«Спи»! Да она может неделю проспать. Но мысли лихорадочно сменяли одна другую, не давая покоя. Почему все-таки он вернулся раньше? Из-за кого он так переживал? Неужели… Как Макс сказал, она гость в его доме, и, значит, он чувствует ответственность за нее. Дело не в Пенни. Будь на ее месте кто-нибудь другой, Макс переживал бы не меньше. От этой мысли настроение девушки испортилось сразу. Однако, вспомнив, как Макс был внимателен к ней, Пенни невольно улыбнулась. Интересно, действительно ли ей придется искать новое жилье? Размышляя об этом, Пенни заснула…

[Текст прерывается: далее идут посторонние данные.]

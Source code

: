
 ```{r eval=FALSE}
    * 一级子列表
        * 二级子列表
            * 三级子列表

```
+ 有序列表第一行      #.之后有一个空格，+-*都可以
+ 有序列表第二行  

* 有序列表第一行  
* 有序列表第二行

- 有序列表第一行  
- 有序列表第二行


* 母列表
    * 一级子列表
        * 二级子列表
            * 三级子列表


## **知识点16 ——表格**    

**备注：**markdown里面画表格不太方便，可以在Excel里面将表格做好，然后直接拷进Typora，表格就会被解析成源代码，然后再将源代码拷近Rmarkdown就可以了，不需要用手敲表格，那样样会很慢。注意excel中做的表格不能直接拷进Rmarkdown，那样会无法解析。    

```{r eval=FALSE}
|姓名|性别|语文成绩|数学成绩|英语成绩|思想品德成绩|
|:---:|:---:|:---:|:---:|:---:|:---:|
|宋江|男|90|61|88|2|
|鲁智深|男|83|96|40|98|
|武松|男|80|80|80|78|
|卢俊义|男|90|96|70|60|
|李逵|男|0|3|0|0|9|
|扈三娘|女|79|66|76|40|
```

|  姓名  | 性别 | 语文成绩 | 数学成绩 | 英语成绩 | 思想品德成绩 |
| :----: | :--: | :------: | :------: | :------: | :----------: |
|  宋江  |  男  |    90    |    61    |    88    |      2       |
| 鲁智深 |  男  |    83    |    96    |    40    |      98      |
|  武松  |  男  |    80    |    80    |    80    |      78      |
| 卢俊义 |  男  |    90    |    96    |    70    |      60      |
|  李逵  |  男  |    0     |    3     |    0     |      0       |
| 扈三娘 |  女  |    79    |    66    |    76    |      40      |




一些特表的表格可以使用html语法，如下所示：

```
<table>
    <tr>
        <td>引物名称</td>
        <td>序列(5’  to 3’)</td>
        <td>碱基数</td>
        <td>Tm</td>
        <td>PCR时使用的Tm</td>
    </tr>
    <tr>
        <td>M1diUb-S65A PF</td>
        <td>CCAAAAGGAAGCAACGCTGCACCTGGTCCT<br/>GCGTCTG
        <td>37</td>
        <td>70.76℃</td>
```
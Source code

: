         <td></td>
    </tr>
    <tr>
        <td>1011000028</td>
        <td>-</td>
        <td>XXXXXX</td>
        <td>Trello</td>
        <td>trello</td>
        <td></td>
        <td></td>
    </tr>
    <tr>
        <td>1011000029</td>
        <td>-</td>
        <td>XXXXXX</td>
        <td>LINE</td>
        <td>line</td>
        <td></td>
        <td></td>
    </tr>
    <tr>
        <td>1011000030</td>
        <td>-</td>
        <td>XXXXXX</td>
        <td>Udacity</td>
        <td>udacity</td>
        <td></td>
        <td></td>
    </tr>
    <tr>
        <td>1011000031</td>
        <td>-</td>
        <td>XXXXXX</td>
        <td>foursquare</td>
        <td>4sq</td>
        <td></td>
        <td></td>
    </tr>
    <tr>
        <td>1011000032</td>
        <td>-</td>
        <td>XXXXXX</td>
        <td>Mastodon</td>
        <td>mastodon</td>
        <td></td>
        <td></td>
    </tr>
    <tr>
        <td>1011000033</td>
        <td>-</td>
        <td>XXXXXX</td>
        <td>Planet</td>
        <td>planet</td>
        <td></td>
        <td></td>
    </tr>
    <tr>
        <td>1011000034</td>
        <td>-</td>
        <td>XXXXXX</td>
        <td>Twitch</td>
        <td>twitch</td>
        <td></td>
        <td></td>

Пробудилась она после полудня от нестерпимой боли, пронизывающей все тело. Пенни застонала и закрыла глаза. Голова раскалывалась, словно внутри кто-то звонил в огромный колокол. Все, на что хватило сил, — это позвать прислугу. Тереза появилась почти сразу. Наверное, Макс велел ей быть наготове.
— Вы больны, — заявила она, едва взглянув на девушку. — Мистер Редферн сказал, что вы пролежите несколько дней. Я должна сказать ему, что вы проснулись.
— Как мисс Ширли? — взволнованно спросила Пенни.
В ответ Тереза улыбнулась своей белоснежной улыбкой:
— Проспала все утро. А сейчас в саду.
— Стало быть, с ней все нормально?
— Вообще-то… да. Но мистер Редферн очень сердит на нее, и она дуется. Пойду скажу мистеру Редферну, что вы проснулись.
Войдя в комнату, Макс поднял жалюзи и, остановившись около кровати, с непроницаемым выражением лица оглядел Пенни.
— Тереза сказала, что ты считаешь для меня необходимым оставаться в постели еще несколько дней, — в смятении пробормотала Пенни.
— Я заходил сразу после ленча, послушал, как ты дышишь. Ты сильно простудилась.
Пенни почувствовала на лбу холодное прикосновение его ладони. Лицо Макса стало мрачным.
— Похоже, ты встанешь не раньше чем через неделю.
— Но через неделю приезжает папа, — чуть не закричала от досады Пенни. — Я не могу встретить его в таком состоянии.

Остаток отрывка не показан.